Swimming quickly became part of our daily workout routine. In late September, we started with a 1,000 meter swim every other day, alternating days with our treadmill & free weight workouts. By early November, we already were up to swimming 1,500 meters x 4 days in a row (taking day 5 as a rest day). In December, for the first time, I reached my goal of 2,000 meters in a swim session and by January 2020 I mastered 2,500 meters in a couple swim sessions.
I really tried to beat her, but as I got better and faster, so did Dani. While I was celebrating my first 2,500 meter success she was already at the 3,200 meter mark.

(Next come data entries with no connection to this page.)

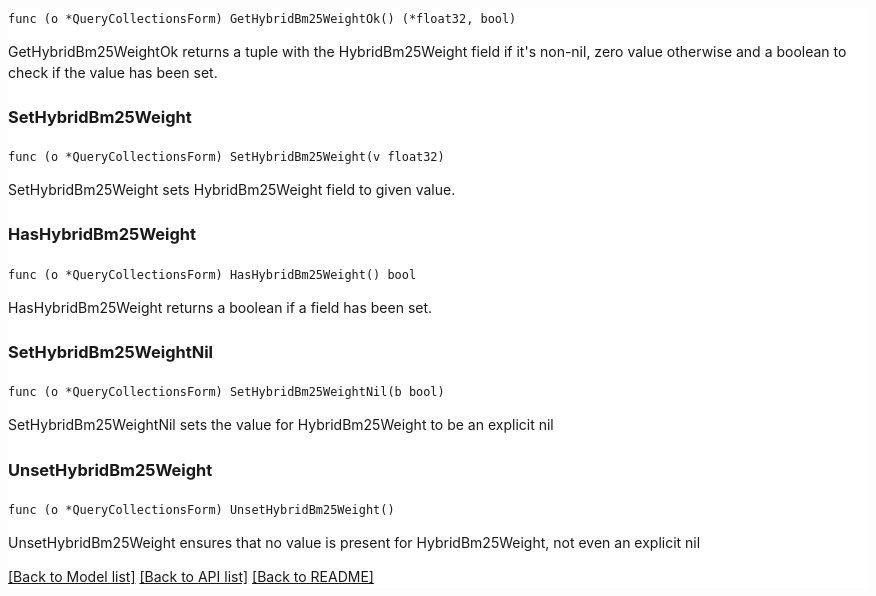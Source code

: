 `func (o *QueryCollectionsForm) GetHybridBm25WeightOk() (*float32, bool)`

GetHybridBm25WeightOk returns a tuple with the HybridBm25Weight field if it's non-nil, zero value otherwise
and a boolean to check if the value has been set.

### SetHybridBm25Weight

`func (o *QueryCollectionsForm) SetHybridBm25Weight(v float32)`

SetHybridBm25Weight sets HybridBm25Weight field to given value.

### HasHybridBm25Weight

`func (o *QueryCollectionsForm) HasHybridBm25Weight() bool`

HasHybridBm25Weight returns a boolean if a field has been set.

### SetHybridBm25WeightNil

`func (o *QueryCollectionsForm) SetHybridBm25WeightNil(b bool)`

 SetHybridBm25WeightNil sets the value for HybridBm25Weight to be an explicit nil

### UnsetHybridBm25Weight
`func (o *QueryCollectionsForm) UnsetHybridBm25Weight()`

UnsetHybridBm25Weight ensures that no value is present for HybridBm25Weight, not even an explicit nil

[[Back to Model list]](../README.md#documentation-for-models) [[Back to API list]](../README.md#documentation-for-api-endpoints) [[Back to README]](../README.md)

Swimming offered us a lot of interesting benefits over other workouts and it comes, as always with those things, down to personal preference & ability. I personally like that one hour of swimming gives me a full body workout without stressing my joints. I get out of the pool tired but refreshed. My muscles ache but there is no joint pain sensation. I burn 400+ calories but I’m not drenched in sweat. Swimming is our “quiet” workout. It’s you and the water and nothing else really matters. I can just stop thinking and pause my brain while I swim or, in Dani’s case, she can really focus on whatever she is brainstorming about. Usually any noise and chatter from other parts of the pool (like swim team practice or the weekly water aerobics lessons) are drowned out by our own breathing, but, just to make sure I get my quiet time and to avoid swimmer’s ear, I wear earplugs. And our favorite part about the one hour, exhausting swim is the hot, muscle relaxing shower afterwards. Fins Up!